- **ACTIVITY**
From the top of the entries, reproduce each line exactly, stopping after the line that contains "- **PGW (Post-Generation". Omit pictures.

- **STUDY MATERIAL**
————————
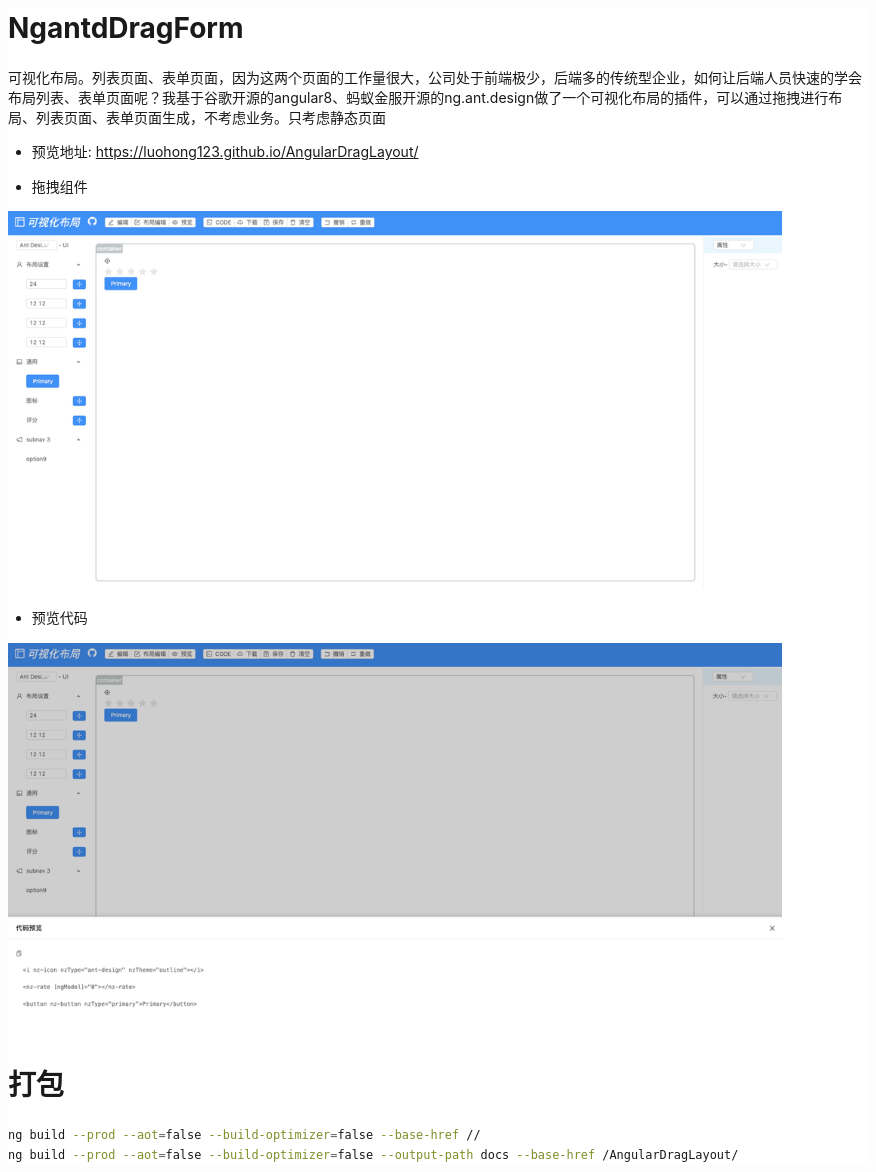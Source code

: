 
# NgantdDragForm

可视化布局。列表页面、表单页面，因为这两个页面的工作量很大，公司处于前端极少，后端多的传统型企业，如何让后端人员快速的学会布局列表、表单页面呢？我基于谷歌开源的angular8、蚂蚁金服开源的ng.ant.design做了一个可视化布局的插件，可以通过拖拽进行布局、列表页面、表单页面生成，不考虑业务。只考虑静态页面
- 预览地址: https://luohong123.github.io/AngularDragLayout/

- 拖拽组件
<img src="./media/1.jpg" width="90%" />


- 预览代码
<img src="./media/2.jpg" width="90%" />

# 打包
```bash
ng build --prod --aot=false --build-optimizer=false --base-href //
ng build --prod --aot=false --build-optimizer=false --output-path docs --base-href /AngularDragLayout/
```
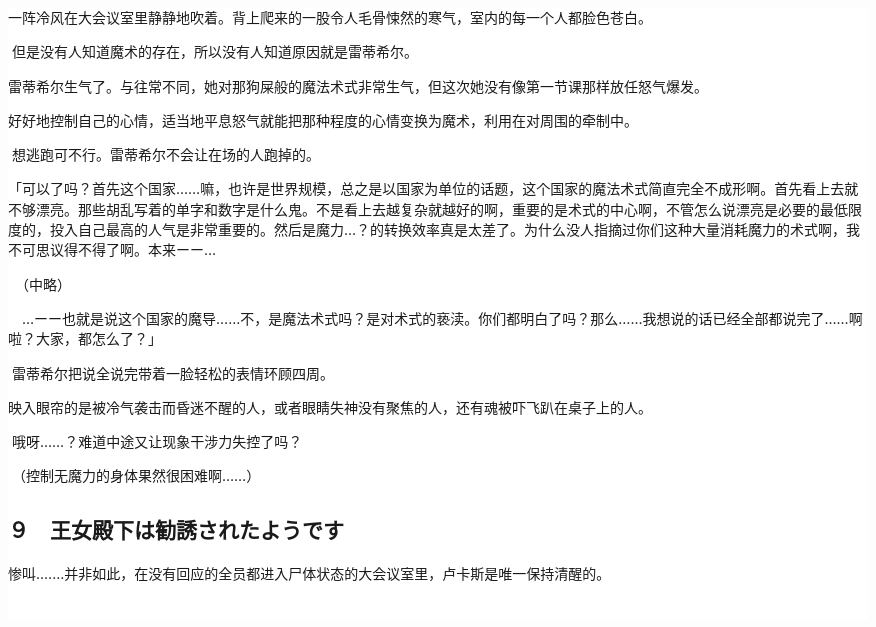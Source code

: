 ​	一阵冷风在大会议室里静静地吹着。背上爬来的一股令人毛骨悚然的寒气，室内的每一个人都脸色苍白。

​	但是没有人知道魔术的存在，所以没有人知道原因就是雷蒂希尔。

​	雷蒂希尔生气了。与往常不同，她对那狗屎般的魔法术式非常生气，但这次她没有像第一节课那样放任怒气爆发。

​	好好地控制自己的心情，适当地平息怒气就能把那种程度的心情变换为魔术，利用在对周围的牵制中。

​	想逃跑可不行。雷蒂希尔不会让在场的人跑掉的。

​	「可以了吗？首先这个国家……嘛，也许是世界规模，总之是以国家为单位的话题，这个国家的魔法术式简直完全不成形啊。首先看上去就不够漂亮。那些胡乱写着的单字和数字是什么鬼。不是看上去越复杂就越好的啊，重要的是术式的中心啊，不管怎么说漂亮是必要的最低限度的，投入自己最高的人气是非常重要的。然后是魔力…？的转换效率真是太差了。为什么没人指摘过你们这种大量消耗魔力的术式啊，我不可思议得不得了啊。本来ーー…



　（中略）



　…ーー也就是说这个国家的魔导……不，是魔法术式吗？是对术式的亵渎。你们都明白了吗？那么……我想说的话已经全部都说完了……啊啦？大家，都怎么了？」

​	雷蒂希尔把说全说完带着一脸轻松的表情环顾四周。

​	映入眼帘的是被冷气袭击而昏迷不醒的人，或者眼睛失神没有聚焦的人，还有魂被吓飞趴在桌子上的人。

​	哦呀……？难道中途又让现象干涉力失控了吗？

​	（控制无魔力的身体果然很困难啊……）



## ９　王女殿下は勧誘されたようです

​	惨叫.……并非如此，在没有回应的全员都进入尸体状态的大会议室里，卢卡斯是唯一保持清醒的。

​	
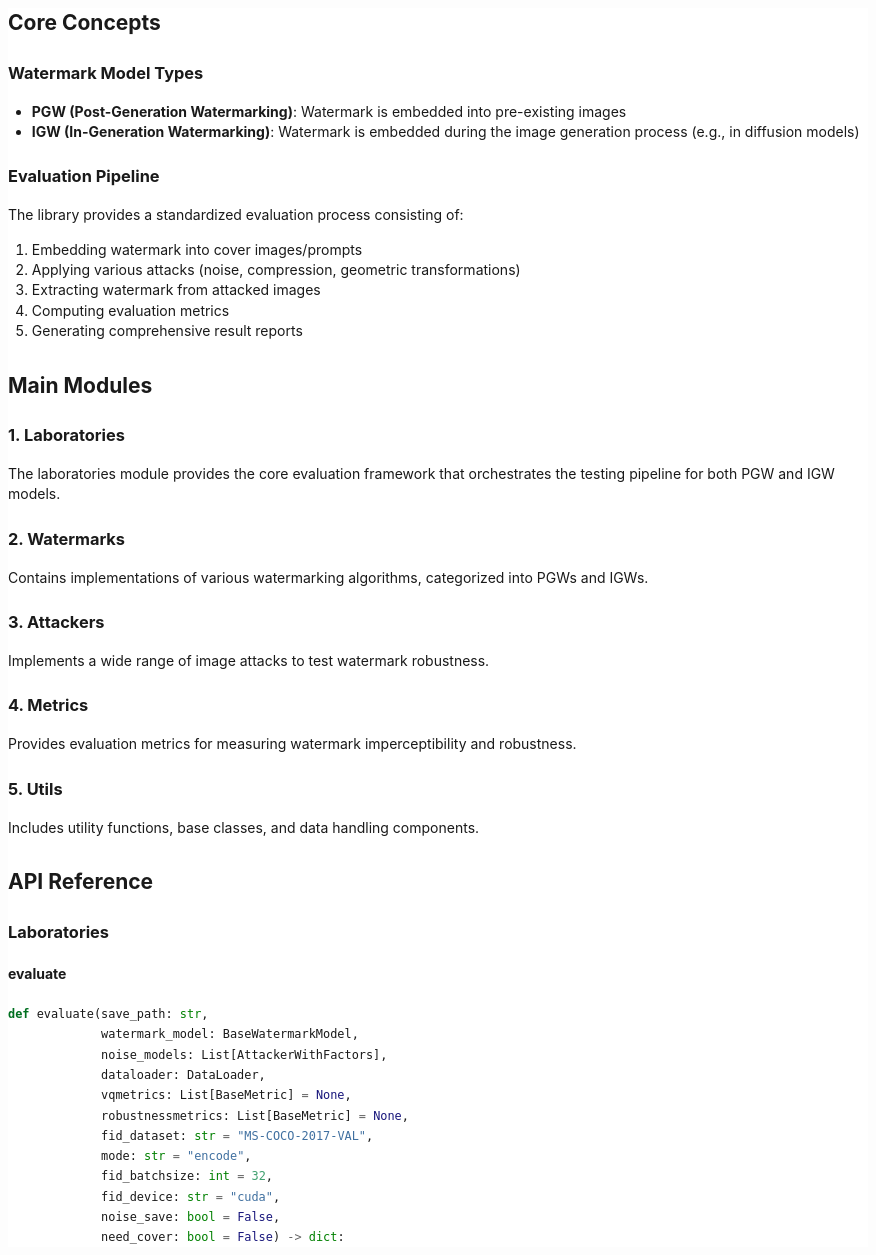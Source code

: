 ## Core Concepts

### Watermark Model Types
- **PGW (Post-Generation Watermarking)**: Watermark is embedded into pre-existing images
- **IGW (In-Generation Watermarking)**: Watermark is embedded during the image generation process (e.g., in diffusion models)

### Evaluation Pipeline
The library provides a standardized evaluation process consisting of:
1. Embedding watermark into cover images/prompts
2. Applying various attacks (noise, compression, geometric transformations)
3. Extracting watermark from attacked images
4. Computing evaluation metrics
5. Generating comprehensive result reports

## Main Modules

### 1. Laboratories
The laboratories module provides the core evaluation framework that orchestrates the testing pipeline for both PGW and IGW models.

### 2. Watermarks
Contains implementations of various watermarking algorithms, categorized into PGWs and IGWs.

### 3. Attackers
Implements a wide range of image attacks to test watermark robustness.

### 4. Metrics
Provides evaluation metrics for measuring watermark imperceptibility and robustness.

### 5. Utils
Includes utility functions, base classes, and data handling components.

## API Reference

### Laboratories

#### evaluate
```python
def evaluate(save_path: str,
             watermark_model: BaseWatermarkModel,
             noise_models: List[AttackerWithFactors],
             dataloader: DataLoader,
             vqmetrics: List[BaseMetric] = None,
             robustnessmetrics: List[BaseMetric] = None,
             fid_dataset: str = "MS-COCO-2017-VAL",
             mode: str = "encode",
             fid_batchsize: int = 32,
             fid_device: str = "cuda",
             noise_save: bool = False,
             need_cover: bool = False) -> dict:
```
————————
- **ANSWER**
Source code

: 
# NgantdDragForm

可视化布局。列表页面、表单页面，因为这两个页面的工作量很大，公司处于前端极少，后端多的传统型企业，如何让后端人员快速的学会布局列表、表单页面呢？我基于谷歌开源的angular8、蚂蚁金服开源的ng.ant.design做了一个可视化布局的插件，可以通过拖拽进行布局、列表页面、表单页面生成，不考虑业务。只考虑静态页面
- 预览地址: https://luohong123.github.io/AngularDragLayout/

- 拖拽组件
<img src="./media/1.jpg" width="90%" />


- 预览代码
<img src="./media/2.jpg" width="90%" />

# 打包
```bash
ng build --prod --aot=false --build-optimizer=false --base-href //
ng build --prod --aot=false --build-optimizer=false --output-path docs --base-href /AngularDragLayout/
```
Source code

: ​	一阵冷风在大会议室里静静地吹着。背上爬来的一股令人毛骨悚然的寒气，室内的每一个人都脸色苍白。

​	但是没有人知道魔术的存在，所以没有人知道原因就是雷蒂希尔。

​	雷蒂希尔生气了。与往常不同，她对那狗屎般的魔法术式非常生气，但这次她没有像第一节课那样放任怒气爆发。

​	好好地控制自己的心情，适当地平息怒气就能把那种程度的心情变换为魔术，利用在对周围的牵制中。

​	想逃跑可不行。雷蒂希尔不会让在场的人跑掉的。

​	「可以了吗？首先这个国家……嘛，也许是世界规模，总之是以国家为单位的话题，这个国家的魔法术式简直完全不成形啊。首先看上去就不够漂亮。那些胡乱写着的单字和数字是什么鬼。不是看上去越复杂就越好的啊，重要的是术式的中心啊，不管怎么说漂亮是必要的最低限度的，投入自己最高的人气是非常重要的。然后是魔力…？的转换效率真是太差了。为什么没人指摘过你们这种大量消耗魔力的术式啊，我不可思议得不得了啊。本来ーー…



　（中略）



　…ーー也就是说这个国家的魔导……不，是魔法术式吗？是对术式的亵渎。你们都明白了吗？那么……我想说的话已经全部都说完了……啊啦？大家，都怎么了？」

​	雷蒂希尔把说全说完带着一脸轻松的表情环顾四周。

​	映入眼帘的是被冷气袭击而昏迷不醒的人，或者眼睛失神没有聚焦的人，还有魂被吓飞趴在桌子上的人。

​	哦呀……？难道中途又让现象干涉力失控了吗？

​	（控制无魔力的身体果然很困难啊……）



## ９　王女殿下は勧誘されたようです

​	惨叫.……并非如此，在没有回应的全员都进入尸体状态的大会议室里，卢卡斯是唯一保持清醒的。

​	
Source code

: ## Core Concepts

### Watermark Model Types
- **PGW (Post-Generation Watermarking)**: Watermark is embedded into pre-existing images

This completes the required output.